* **The data**
= Beginning of Section =
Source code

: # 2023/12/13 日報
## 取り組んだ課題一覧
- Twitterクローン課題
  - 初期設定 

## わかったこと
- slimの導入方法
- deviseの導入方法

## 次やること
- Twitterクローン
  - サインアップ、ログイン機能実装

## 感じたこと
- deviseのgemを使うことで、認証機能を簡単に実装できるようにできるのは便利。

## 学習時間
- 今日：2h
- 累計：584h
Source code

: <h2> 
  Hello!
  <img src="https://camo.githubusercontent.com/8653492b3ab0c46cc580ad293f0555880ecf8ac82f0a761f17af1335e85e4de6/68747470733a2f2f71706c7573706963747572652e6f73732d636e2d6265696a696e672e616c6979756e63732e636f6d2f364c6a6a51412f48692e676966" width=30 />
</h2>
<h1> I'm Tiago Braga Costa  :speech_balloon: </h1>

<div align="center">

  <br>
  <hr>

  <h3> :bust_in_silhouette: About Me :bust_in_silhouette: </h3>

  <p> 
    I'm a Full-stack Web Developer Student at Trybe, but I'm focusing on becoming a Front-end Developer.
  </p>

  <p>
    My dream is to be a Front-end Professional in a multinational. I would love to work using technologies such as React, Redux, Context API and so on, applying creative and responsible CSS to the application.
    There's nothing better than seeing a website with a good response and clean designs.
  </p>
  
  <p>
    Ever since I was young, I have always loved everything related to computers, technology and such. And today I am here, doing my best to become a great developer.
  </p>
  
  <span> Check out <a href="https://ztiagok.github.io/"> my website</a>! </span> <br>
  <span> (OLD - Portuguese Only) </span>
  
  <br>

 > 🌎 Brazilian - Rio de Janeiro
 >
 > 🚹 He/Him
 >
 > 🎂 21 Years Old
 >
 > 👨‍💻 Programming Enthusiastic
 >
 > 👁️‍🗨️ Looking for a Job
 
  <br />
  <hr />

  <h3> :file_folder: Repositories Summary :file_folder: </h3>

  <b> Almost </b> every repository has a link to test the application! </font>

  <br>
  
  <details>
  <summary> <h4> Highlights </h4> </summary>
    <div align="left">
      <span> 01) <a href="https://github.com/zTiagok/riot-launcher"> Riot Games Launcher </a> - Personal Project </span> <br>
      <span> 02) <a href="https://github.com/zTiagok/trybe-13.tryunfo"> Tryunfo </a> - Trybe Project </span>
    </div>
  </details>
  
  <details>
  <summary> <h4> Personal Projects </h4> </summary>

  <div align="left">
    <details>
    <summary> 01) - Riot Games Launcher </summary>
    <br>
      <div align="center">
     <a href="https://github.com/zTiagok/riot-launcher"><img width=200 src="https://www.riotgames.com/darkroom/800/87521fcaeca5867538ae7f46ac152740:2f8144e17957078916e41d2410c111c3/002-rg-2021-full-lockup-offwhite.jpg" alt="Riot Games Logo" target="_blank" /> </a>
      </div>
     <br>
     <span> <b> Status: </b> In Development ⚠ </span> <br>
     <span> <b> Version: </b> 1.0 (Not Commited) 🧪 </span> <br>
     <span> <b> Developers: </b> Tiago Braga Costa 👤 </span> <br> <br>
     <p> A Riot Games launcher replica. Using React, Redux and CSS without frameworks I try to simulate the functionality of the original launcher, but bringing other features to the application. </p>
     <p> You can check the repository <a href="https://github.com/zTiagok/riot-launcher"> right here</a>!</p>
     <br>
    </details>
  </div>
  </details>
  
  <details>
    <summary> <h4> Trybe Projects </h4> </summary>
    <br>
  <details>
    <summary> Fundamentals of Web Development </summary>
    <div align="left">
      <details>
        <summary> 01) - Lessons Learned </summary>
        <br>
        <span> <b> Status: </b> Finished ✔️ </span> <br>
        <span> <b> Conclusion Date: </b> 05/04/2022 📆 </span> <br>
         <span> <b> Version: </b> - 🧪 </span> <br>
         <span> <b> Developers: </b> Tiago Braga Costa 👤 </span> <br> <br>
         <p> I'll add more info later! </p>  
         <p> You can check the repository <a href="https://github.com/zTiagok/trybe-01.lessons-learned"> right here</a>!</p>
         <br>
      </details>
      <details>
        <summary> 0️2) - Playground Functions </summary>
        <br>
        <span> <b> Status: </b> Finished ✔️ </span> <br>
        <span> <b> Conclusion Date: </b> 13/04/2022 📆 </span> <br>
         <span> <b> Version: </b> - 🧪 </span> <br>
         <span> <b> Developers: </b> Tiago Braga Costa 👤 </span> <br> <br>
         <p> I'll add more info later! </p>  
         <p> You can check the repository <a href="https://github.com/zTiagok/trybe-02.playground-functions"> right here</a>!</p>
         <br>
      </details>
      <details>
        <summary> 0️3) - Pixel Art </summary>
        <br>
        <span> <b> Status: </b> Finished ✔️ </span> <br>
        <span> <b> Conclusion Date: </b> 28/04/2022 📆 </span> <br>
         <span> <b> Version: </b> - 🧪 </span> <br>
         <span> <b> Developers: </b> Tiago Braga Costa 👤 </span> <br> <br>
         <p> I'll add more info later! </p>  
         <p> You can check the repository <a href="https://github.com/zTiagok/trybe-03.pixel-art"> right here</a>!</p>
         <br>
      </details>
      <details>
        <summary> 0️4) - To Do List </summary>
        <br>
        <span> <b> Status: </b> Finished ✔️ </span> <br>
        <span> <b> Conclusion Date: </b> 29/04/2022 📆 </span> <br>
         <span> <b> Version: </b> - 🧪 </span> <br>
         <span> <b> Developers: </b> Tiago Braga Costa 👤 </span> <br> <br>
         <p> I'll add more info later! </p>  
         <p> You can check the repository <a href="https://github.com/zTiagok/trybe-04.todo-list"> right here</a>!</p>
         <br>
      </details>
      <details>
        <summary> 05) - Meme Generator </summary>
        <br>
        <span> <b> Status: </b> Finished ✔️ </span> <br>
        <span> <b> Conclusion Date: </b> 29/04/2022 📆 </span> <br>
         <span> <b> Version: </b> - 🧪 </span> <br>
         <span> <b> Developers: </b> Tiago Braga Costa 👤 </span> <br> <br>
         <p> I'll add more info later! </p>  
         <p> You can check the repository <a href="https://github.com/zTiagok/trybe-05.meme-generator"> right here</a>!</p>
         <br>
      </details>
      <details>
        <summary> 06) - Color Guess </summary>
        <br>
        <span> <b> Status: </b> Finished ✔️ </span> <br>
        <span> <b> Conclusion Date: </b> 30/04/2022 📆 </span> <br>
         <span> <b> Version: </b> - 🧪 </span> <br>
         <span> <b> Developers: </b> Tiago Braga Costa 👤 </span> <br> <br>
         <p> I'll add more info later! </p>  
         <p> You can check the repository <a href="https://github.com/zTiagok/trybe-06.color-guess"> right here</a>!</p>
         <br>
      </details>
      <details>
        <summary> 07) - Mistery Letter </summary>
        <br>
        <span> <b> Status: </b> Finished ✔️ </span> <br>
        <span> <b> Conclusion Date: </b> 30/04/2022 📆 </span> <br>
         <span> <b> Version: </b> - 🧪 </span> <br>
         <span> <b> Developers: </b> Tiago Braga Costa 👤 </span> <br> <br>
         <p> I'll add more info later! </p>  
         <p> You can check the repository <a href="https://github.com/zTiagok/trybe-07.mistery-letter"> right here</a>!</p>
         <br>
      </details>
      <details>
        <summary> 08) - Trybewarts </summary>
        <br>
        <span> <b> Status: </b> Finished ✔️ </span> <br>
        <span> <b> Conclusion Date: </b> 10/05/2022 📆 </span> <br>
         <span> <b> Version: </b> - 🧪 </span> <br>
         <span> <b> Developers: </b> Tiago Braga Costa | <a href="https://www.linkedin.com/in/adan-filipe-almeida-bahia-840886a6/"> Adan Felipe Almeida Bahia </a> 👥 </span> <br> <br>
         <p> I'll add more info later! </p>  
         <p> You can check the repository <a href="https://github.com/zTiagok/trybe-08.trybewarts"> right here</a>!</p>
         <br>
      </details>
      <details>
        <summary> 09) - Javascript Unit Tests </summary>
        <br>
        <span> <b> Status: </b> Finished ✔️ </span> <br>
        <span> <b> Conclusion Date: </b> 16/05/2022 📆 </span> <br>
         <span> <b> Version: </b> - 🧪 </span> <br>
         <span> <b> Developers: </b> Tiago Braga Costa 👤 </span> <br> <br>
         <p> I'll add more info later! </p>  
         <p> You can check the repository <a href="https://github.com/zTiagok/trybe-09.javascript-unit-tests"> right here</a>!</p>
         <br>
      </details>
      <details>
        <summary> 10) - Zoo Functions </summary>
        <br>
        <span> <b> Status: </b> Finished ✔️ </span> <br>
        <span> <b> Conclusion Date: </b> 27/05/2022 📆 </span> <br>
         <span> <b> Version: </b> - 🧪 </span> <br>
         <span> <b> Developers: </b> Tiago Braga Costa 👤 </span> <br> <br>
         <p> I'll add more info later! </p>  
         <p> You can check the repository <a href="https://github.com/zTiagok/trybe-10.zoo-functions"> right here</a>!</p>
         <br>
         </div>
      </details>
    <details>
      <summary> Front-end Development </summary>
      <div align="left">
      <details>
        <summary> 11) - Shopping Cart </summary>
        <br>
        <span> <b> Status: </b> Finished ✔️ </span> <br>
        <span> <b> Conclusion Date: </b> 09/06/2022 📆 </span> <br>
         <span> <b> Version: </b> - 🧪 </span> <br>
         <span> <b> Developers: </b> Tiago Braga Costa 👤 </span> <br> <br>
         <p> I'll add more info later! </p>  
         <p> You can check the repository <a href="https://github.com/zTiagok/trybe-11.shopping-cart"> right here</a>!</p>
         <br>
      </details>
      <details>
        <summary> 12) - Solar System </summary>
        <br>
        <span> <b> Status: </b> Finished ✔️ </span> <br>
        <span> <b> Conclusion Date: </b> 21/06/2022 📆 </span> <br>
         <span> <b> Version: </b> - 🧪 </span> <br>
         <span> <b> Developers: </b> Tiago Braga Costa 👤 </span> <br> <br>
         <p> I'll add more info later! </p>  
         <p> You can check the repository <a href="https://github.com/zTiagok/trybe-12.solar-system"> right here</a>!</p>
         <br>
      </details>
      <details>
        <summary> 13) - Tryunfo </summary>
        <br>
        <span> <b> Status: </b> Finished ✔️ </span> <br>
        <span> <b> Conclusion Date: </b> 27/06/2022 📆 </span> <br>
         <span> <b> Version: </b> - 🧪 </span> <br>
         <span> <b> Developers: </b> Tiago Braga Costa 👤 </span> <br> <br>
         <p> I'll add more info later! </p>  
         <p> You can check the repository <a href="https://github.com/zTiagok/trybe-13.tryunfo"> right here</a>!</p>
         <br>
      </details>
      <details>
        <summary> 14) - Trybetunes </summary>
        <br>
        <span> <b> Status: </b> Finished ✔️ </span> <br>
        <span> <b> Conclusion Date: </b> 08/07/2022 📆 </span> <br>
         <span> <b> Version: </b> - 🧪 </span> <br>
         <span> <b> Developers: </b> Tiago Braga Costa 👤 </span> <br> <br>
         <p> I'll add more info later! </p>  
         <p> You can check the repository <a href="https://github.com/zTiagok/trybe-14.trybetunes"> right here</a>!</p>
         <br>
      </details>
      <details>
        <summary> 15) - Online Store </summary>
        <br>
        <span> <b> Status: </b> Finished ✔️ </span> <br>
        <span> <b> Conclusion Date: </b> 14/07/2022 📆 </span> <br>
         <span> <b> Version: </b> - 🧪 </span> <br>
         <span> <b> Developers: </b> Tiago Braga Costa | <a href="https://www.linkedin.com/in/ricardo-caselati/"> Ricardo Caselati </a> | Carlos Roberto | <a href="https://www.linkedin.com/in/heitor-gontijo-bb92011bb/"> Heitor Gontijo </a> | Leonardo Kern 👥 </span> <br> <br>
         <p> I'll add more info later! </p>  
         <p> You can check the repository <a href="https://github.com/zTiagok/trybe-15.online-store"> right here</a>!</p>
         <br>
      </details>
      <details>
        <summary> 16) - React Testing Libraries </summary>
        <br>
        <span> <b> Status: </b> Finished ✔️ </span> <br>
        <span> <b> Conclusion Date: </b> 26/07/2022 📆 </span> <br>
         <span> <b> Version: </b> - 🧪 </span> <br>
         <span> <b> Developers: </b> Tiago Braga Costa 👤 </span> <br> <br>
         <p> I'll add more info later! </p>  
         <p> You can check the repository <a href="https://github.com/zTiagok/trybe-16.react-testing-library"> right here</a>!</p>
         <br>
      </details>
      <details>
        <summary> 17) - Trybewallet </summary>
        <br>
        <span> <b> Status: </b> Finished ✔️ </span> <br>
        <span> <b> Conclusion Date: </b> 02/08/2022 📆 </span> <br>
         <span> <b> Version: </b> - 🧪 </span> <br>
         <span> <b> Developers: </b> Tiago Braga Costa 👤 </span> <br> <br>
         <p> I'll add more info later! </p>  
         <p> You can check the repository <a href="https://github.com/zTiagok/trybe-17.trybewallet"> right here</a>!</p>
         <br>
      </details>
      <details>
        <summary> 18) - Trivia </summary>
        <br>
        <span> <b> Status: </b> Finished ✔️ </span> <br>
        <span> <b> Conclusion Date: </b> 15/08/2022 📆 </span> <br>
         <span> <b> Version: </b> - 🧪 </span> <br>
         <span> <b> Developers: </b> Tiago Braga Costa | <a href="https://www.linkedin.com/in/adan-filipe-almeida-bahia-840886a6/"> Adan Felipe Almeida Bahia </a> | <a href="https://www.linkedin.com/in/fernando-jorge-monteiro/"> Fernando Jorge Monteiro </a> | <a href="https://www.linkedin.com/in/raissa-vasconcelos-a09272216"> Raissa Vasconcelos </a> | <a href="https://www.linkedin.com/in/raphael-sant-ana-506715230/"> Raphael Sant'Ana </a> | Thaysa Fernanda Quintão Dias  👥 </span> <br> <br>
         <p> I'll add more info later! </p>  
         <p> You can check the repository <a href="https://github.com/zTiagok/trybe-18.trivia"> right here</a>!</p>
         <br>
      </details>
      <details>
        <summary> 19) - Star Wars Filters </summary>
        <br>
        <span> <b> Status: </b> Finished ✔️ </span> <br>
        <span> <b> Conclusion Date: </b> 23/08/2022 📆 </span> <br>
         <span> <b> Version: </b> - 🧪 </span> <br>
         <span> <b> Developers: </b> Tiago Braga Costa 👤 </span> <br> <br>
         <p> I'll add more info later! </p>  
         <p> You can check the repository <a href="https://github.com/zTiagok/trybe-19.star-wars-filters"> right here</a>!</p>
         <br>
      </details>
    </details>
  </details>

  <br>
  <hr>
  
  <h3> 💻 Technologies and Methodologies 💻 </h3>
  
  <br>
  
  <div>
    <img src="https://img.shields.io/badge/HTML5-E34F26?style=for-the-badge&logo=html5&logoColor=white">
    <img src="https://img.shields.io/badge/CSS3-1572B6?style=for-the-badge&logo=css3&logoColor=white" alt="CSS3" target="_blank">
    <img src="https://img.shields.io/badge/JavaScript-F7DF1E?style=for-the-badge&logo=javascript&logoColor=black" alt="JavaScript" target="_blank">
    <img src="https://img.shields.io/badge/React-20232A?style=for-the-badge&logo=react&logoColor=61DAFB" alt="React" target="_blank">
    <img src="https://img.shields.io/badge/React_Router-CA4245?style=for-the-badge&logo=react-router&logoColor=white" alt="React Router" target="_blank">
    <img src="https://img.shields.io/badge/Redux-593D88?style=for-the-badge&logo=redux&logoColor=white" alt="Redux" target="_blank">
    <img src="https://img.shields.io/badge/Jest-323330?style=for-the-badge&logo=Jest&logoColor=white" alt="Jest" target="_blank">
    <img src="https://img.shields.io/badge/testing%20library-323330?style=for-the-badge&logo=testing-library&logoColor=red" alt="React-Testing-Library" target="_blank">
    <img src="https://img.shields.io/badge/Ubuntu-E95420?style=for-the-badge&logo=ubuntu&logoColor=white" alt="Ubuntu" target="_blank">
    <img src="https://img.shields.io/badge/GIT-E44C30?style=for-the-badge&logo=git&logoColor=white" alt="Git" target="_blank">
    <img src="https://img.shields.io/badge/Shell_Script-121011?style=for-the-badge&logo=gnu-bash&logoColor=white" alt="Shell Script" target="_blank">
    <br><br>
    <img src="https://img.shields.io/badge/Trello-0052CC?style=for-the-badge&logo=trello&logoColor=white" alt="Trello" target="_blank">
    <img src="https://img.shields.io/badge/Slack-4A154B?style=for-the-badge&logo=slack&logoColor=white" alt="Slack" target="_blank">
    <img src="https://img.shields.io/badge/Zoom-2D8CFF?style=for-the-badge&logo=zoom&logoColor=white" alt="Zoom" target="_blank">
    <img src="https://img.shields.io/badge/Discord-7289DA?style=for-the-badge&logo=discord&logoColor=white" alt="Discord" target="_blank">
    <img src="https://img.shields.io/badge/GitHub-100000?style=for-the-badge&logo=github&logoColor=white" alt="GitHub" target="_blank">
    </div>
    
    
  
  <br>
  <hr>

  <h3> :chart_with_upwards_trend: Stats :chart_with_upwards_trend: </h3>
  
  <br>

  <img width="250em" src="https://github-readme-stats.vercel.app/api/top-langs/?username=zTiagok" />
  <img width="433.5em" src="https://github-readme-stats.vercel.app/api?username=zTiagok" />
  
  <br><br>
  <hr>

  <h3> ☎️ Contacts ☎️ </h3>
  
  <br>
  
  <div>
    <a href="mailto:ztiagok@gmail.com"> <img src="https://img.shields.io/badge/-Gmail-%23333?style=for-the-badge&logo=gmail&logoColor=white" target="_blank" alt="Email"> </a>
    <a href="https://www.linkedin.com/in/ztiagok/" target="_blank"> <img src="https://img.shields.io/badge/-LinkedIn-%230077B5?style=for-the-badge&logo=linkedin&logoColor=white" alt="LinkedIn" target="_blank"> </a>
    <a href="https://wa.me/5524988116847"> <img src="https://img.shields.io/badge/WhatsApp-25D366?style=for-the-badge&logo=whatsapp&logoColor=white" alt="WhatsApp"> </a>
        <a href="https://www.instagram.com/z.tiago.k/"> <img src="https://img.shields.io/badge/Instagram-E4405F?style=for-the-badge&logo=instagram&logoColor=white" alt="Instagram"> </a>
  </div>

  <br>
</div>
= End of Section =
* **What to do**
Return a copy of each line in the records above that has "Felipe" in it.

* **Output of the task**
         <span> <b> Developers: </b> Tiago Braga Costa | <a href="https://www.linkedin.com/in/adan-filipe-almeida-bahia-840886a6/"> Adan Felipe Almeida Bahia </a> 👥 </span> <br> <br>
         <span> <b> Developers: </b> Tiago Braga Costa | <a href="https://www.linkedin.com/in/adan-filipe-almeida-bahia-840886a6/"> Adan Felipe Almeida Bahia </a> | <a href="https://www.linkedin.com/in/fernando-jorge-monteiro/"> Fernando Jorge Monteiro </a> | <a href="https://www.linkedin.com/in/raissa-vasconcelos-a09272216"> Raissa Vasconcelos </a> | <a href="https://www.linkedin.com/in/raphael-sant-ana-506715230/"> Raphael Sant'Ana </a> | Thaysa Fernanda Quintão Dias  👥 </span> <br> <br>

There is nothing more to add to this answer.